At CES 2023, NVIDIA also announced a partnership with the Taiwanese electronics manufacturer Foxconn to build autonomous vehicle platforms. Foxconn will manufacture Electronic Control Units (ECUs) for cars built on the NVIDIA DRIVE Sim platform, which, in turn, is built on Omniverse and will enable automakers to design vehicle interiors and retain experiences entirely in the virtual world. Infusing AI and the metaverse, NVIDIA intends to make manufacturing smarter and more efficient.
Foxconn is set to build the second car model for Fisker Inc and make electric vehicles for Lordstown Motors Corp and Apple products.
Thus, the future of chip manufacturing and assembly is a nexus between robotics, simulation, and machine learning. The technology is also touted to be key for long-term sustainability efforts since it gives organisations a way to model and understand how to cut emissions and energy use so they can test scenarios to ultimately reach sustainability and climate goals. In fact, research from Capgemini found that 57% of organisations agree that digital twins are pivotal to improving sustainability.
Challenges of digital twins
However, there are also challenges in adopting the digital twins technology. Juan Betts, managing director of Front End Analytics, says, “The more complex the system, the more complex the AI framework, and the more data is required if using conventional [AI] techniques. Thus, training AI has typically been the principal barrier to its use.”

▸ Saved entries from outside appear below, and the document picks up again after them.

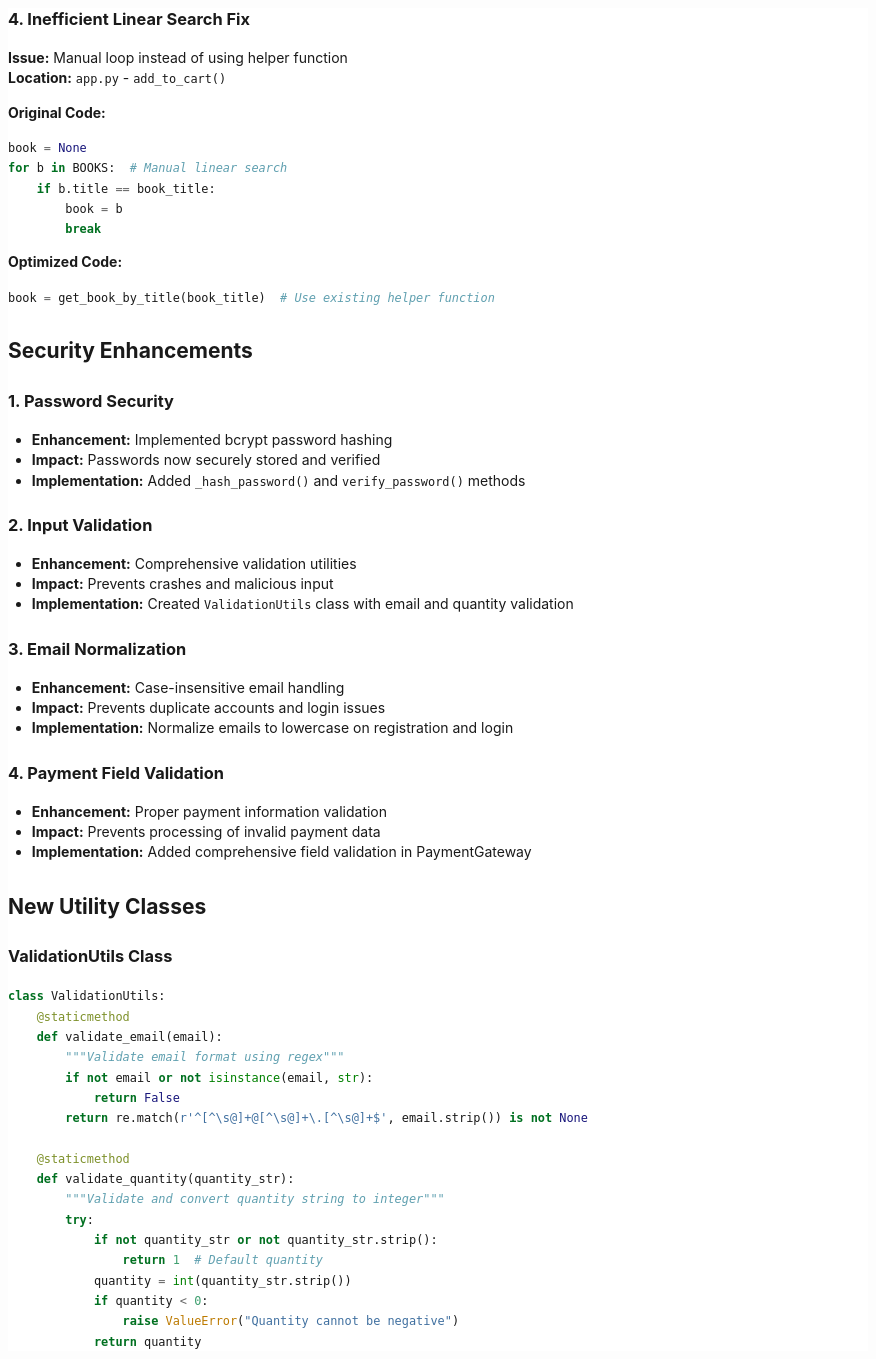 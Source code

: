 ### 4. Inefficient Linear Search Fix
**Issue:** Manual loop instead of using helper function  
**Location:** `app.py` - `add_to_cart()`  

**Original Code:**
```python
book = None
for b in BOOKS:  # Manual linear search
    if b.title == book_title:
        book = b
        break
```

**Optimized Code:**
```python
book = get_book_by_title(book_title)  # Use existing helper function
```

## Security Enhancements

### 1. Password Security
- **Enhancement:** Implemented bcrypt password hashing
- **Impact:** Passwords now securely stored and verified
- **Implementation:** Added `_hash_password()` and `verify_password()` methods

### 2. Input Validation
- **Enhancement:** Comprehensive validation utilities
- **Impact:** Prevents crashes and malicious input
- **Implementation:** Created `ValidationUtils` class with email and quantity validation

### 3. Email Normalization
- **Enhancement:** Case-insensitive email handling
- **Impact:** Prevents duplicate accounts and login issues
- **Implementation:** Normalize emails to lowercase on registration and login

### 4. Payment Field Validation
- **Enhancement:** Proper payment information validation
- **Impact:** Prevents processing of invalid payment data
- **Implementation:** Added comprehensive field validation in PaymentGateway

## New Utility Classes

### ValidationUtils Class
```python
class ValidationUtils:
    @staticmethod
    def validate_email(email):
        """Validate email format using regex"""
        if not email or not isinstance(email, str):
            return False
        return re.match(r'^[^\s@]+@[^\s@]+\.[^\s@]+$', email.strip()) is not None
    
    @staticmethod
    def validate_quantity(quantity_str):
        """Validate and convert quantity string to integer"""
        try:
            if not quantity_str or not quantity_str.strip():
                return 1  # Default quantity
            quantity = int(quantity_str.strip())
            if quantity < 0:
                raise ValueError("Quantity cannot be negative")
            return quantity
```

To ensure a reliable output, in many cases, supervised machine learning models are used where manual input is frequently necessary to label these datasets. However, as researcher Zhihan Lv discusses, the method is costly, error-prone and time-consuming, especially in a complex and dynamic manufacturing environment. Lv cites Alexopoulo, et al.’s (2020) study to point out how the digital twin’s model can itself accelerate the ML training phase by producing an appropriate training data set and automatically labelling it through a simulation toolchain, thereby reducing user participation in the training process.
Chris Rust, founder of Clear Ventures, explained elsewhere that organisations like LAM Research, Bosch (which already uses digital twins in its German semiconductor factories), and Applied Materials, are already using surrogate machine learning models that are “more accurate and up to a million times faster than traditional physics-based simulations”. He also added that technology firms like Tignis, AspenTech, and Ansys are leading the way in this field by utilising digital twins to streamline industrial operations and make AI and ML accessible to virtually any application.
In this light, Christian Mosch, general manager at Industrial Digital Twins Association (IDTA), proposes an “interoperable” approach between multiple digital twins, where data is shared across different lifecycle phases, including design, planning, construction, training, and operation, among others. In the case of semiconductor manufacturing alone, we can see how an interoperable framework between digital twin modelling and digital twin data labelling can streamline the whole process, akin to a real-world system.
Use of AI
Similarly, on the AI front, a lot of systems are already under process in various areas. For example, some common use cases in the manufacturing domain include, demand forecasting, inventory optimization, scheduling, and predictive maintenance. Shisheer Kotha, director of smart manufacturing and AI, Micron Technology, India, notes that one of the important applications has been automated defect classification, which uses image analytics with deep learning to identify the root causes in a shorter time and contributes to the yield ramp. He added, “These solutions improve quality and early detection in assembly & test operations with a combination of IoT and deep learning technologies.”